Этих моментов было столько. Бесконечно много за какие-то две недели. И, наверное, каждый из них по кусочку разрушал ее страх и опасения, превращая совершенно незнакомого Инге человека с довольно опасной и, чего лукавить, асоциальной профессией, в очень близкого. И знакомого. Не интересами и жизненными увлечениями, о которых Инга и сейчас представления не имела. А каким-то интуитивным, самым древним и простым способом узнавания, когда глядя, просто касаясь – признаешь и принимаешь человека «своим». Не потому, что от него сейчас жизнь твоя зависит: по большому счету не Нестор решил оставить ее в живых, насколько знала Инга. А потому, наверное, что глядя ему в глаза, всматриваясь в лицо этого мужчины, не отличающегося эмоциональностью, у Инги появлялось странное, но очень твердое убеждение, что она его понимает.
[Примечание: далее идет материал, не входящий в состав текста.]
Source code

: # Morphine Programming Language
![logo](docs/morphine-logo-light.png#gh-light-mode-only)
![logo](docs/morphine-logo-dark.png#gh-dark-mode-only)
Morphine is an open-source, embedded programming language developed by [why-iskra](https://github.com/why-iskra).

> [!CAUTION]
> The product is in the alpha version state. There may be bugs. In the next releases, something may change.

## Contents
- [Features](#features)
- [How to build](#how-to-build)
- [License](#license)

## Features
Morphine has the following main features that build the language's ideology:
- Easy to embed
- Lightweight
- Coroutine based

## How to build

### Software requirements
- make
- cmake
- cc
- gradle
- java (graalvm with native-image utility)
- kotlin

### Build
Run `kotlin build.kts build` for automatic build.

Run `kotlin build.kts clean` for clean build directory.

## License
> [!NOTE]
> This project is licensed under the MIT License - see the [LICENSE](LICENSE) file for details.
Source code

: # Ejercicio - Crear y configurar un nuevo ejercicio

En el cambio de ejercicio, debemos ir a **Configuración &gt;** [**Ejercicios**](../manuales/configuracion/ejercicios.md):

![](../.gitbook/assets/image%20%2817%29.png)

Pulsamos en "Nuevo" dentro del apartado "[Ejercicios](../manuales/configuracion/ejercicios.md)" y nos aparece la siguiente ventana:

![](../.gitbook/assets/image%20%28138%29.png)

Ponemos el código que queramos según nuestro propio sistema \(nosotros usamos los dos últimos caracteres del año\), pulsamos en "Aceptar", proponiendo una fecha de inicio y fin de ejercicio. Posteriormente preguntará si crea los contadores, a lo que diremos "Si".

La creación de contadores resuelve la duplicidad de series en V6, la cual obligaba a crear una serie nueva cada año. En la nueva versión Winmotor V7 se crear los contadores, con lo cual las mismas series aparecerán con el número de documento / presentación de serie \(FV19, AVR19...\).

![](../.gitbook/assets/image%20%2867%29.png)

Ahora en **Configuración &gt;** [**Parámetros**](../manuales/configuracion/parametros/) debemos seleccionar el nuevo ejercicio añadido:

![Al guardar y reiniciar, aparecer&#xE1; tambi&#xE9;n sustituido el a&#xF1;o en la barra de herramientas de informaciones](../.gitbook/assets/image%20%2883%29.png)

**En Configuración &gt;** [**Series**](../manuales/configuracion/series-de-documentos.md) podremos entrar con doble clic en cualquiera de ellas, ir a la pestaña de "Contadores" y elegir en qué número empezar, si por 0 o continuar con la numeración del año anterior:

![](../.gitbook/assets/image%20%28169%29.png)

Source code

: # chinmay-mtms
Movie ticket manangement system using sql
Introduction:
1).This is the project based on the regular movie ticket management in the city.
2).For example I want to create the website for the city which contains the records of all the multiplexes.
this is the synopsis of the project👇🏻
Однако сейчас Инга думала не об этом всем. Она в принципе не думала, просто кричала.

А он смотрел. И этот взгляд…

Бог его знает, что стояло в голубых глазах Нестора, но она вдруг осознала, что ей надо выйти. Прочь. На улицу. Срочно. И глубоко вдохнуть. Глубоко-глубоко, чтоб аж голова закружилась, и в глазах зарябило от избытка кислорода.

Повинуясь этому импульсу, она круто развернулась и направилась к двери. Вот только, у Лютого имелось совершенно иное мнение на этот счет, что она могла бы предвидеть. И не успела Инга сделать и два шага, как ее плотно и крепко обхватили его руки.

– Что?

Ей почему-то плакать каждый раз хотелось, когда он говорил. Она не смогла бы внятно выразить это ощущение. Ведь общалась с десятками людей ежедневно ранее, и всегда считала естественным, если человек объяснял свои действия. Но когда говорил Нестор… Инге самой становилось больно. Словно она физически ощущала то, что приходилось ему преодолевать, чтобы озвучить ей свои мысли. Так иногда чувствуешь себя, когда разговариваешь с больным ангиной – сам ощущаешь, как больно собеседнику слово проговорить. Но у Нестора словно бы не горло болело, так не казалось, несмотря на вечную сиплость голоса. А будто бы вся грудь огнем горела, и разрывалась от боли от самого простого слова. И хоть она в принципе не знала, с чего подобное выдумала, Инга готова была многое отдать, чтобы понимать его мысли. Лишь бы Нестору не приходилось так себя принуждать. Ведь несмотря ни на что, он раз за разом старался с ней говорить, преодолевая все, чтобы его не терзало.

Близким. Он стал ей очень близким.

Глупо? Вероятно. Но у Инги сейчас не было сил и возможности об этом размышлять. Иногда бесят и самые близкие люди.

– Отпусти! Мне надо выйти! – прохрипела она, ощущая удушье.

Не потому, что он крепко держал.

Ее душил этот дом. Ее истерика. Вся ситуация. Мысли.

– Что с тобой? – повторил он, и не думая ее послушать.

– Ничего!! – она просто не сумела сдержаться.

И даже для себя неожиданно, отчаянно вцепилась в его руки, стараясь освободиться. Принялась извиваться и дергаться.

– Нестор, я просто хочу выйти на улицу! Или я уже и дышать не имею права по своему желанию?! – в каком-то исступленном отчаянном возмущении, закричала Инга. Да, что там, заорала просто. – Я задыхаюсь, понимаешь? Мне нужно выйти!

Ей действительно не хватало кислорода в воздухе. Не по физическим причинам или составу «газовой смеси», которую она вдыхала. Ингу колотило и трясло от переизбытка эмоций.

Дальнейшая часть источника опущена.